Assignment: Repeat the records below line by line, exactly, finishing on the line that contains "and assume that".

Entries provided:
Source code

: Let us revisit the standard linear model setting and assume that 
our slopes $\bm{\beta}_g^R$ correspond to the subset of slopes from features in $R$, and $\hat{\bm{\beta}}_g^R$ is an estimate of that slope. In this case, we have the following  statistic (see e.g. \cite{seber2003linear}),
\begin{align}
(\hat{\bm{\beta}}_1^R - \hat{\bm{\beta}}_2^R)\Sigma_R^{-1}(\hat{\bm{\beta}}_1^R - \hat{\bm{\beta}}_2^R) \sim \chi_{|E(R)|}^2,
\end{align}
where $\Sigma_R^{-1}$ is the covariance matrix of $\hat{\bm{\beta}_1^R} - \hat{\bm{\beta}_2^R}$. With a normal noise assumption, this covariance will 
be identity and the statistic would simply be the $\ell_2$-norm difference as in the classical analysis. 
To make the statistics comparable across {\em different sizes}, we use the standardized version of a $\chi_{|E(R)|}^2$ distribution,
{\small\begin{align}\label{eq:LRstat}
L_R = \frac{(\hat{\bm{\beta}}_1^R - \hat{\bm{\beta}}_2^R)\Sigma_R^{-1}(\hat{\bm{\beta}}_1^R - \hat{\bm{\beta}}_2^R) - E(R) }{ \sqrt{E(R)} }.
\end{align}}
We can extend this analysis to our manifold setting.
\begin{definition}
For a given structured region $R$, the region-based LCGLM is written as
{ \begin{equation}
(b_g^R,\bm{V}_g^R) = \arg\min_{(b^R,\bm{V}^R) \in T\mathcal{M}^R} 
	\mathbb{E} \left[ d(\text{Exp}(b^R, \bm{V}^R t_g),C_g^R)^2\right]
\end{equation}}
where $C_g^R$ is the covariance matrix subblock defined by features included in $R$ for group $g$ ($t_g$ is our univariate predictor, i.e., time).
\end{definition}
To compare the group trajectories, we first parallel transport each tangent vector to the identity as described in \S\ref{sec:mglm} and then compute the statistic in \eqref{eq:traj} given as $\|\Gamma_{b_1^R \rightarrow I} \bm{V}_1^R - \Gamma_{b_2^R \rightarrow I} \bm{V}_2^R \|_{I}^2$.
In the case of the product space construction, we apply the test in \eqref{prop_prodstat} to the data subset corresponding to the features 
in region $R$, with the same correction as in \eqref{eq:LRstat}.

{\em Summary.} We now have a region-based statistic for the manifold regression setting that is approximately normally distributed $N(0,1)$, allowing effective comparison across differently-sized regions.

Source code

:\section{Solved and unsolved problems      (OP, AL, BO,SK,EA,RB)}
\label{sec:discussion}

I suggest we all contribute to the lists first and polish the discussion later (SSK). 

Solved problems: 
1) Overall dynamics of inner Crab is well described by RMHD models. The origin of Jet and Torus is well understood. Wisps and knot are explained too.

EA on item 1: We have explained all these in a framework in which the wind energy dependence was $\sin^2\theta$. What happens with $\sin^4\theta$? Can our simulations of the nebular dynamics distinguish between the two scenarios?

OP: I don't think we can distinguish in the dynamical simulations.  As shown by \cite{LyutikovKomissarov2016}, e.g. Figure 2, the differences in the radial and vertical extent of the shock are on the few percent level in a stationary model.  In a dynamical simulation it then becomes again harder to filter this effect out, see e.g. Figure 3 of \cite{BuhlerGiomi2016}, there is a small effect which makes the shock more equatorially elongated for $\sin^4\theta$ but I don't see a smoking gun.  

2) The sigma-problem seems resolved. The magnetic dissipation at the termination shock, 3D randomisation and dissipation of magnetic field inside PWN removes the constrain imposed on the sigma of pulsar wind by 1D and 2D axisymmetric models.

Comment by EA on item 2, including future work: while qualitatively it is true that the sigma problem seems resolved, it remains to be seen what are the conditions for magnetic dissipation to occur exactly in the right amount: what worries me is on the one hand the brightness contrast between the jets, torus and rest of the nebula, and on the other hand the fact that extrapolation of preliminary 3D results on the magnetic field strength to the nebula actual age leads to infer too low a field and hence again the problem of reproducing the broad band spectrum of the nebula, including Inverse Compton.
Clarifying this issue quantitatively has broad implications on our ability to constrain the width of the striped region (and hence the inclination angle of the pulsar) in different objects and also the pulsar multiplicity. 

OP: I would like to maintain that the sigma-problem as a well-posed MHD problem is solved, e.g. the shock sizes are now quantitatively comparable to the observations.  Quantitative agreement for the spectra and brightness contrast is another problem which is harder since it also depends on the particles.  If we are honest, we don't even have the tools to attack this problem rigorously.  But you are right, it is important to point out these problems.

Solution for this task:
Source code

: Let us revisit the standard linear model setting and assume that 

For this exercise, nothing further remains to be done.